Orang yang sulit untuk memaklumi kekurangan orang lain, pelit memberikan maaf dan enggan berterima kasih pada orang yang berjasa pada dirinya adalah manusia yang mungkin saja secara fisik dinyatakan sudah besar dan tua, namun secara mental belum layak untuk disebut dewasa. Sejarah tidak akan pernah terhapus, dan setiap orang memiliki kemungkinan untuk membaca ulang sejarah itu dengan caranya sendiri. Mengingkari sejarah adalah salah satu sikap yang paling layak disebut pengkhianatan.
Orang-orang yang berpendidikan (tarbiyah ilmiyah) serta yang dididik oleh alam dan pengalamannya (tarbiyah ‘amaliyah) dengan pendidikan sempurna akan menjadi dewasa dalam makna sesungguhnya. Orang-orang besar yang kebesarannya bertahan hingga kini sebagai pribadi agung adalah orang-orang yang terdidik secara alami yang mampu memimpin dirinya dan memimpin orang lain dengan cinta dan kasih sayang.

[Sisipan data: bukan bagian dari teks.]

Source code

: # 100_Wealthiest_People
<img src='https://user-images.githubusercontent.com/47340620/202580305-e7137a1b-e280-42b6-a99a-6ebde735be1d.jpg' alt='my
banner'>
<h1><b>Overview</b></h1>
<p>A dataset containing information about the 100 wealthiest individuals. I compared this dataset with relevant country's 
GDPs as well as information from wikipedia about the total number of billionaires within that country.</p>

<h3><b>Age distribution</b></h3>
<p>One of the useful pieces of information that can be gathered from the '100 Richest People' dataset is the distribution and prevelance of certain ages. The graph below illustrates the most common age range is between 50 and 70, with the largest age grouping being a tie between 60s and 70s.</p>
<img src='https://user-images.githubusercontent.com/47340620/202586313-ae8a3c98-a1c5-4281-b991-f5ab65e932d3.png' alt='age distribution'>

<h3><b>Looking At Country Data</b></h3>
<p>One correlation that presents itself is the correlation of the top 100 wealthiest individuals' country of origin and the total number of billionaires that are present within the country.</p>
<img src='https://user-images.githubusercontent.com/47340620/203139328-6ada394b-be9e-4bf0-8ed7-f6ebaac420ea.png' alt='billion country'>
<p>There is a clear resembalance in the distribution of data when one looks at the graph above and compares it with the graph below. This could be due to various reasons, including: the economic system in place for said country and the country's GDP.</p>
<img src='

Adalah sangat tepat ketika pendidikan kepemimpinan Rasulullah diawali dengan perintah yang berisikan ajakan dengan penuh kebijaksanaan dan kelemahlembutan (QS 3: 159; QS. 16: 125). Dalam kaitannya dengan kelemahlembutan ini Rasulullah menyampaikan dalam hadits riwayat Imam Bukhari dan Imam Muslim: “Sesungguhnya Allah adalah Dzat Yang Maha Lembut dan mencintai kelembutan dalam setiap perkara. Pelajaran kepemimpinan lainnya adalah tentang perlunya kemampuan untuk memberikan maaf kepada orang lain” (QS. 7: 199; QS. 3: 133).
Membaca narasi eksplanatoris di atas akan memunculkan pertanyaan “masih perlukah marah-marah di depan publik dilanjutkan sebagai trend di negeri kita ini sebagai pemberitahuan kepada publik bahwa dirinya tegas?” Sepertinya, mayoritas publik mengharapkan sosok yang tegas tapi bukan pemarah, sosok yang punya komitmen tapi bukan yang opportunis, sosok yang suka senyum tapi bukan yang diam-diam menipu orang lain.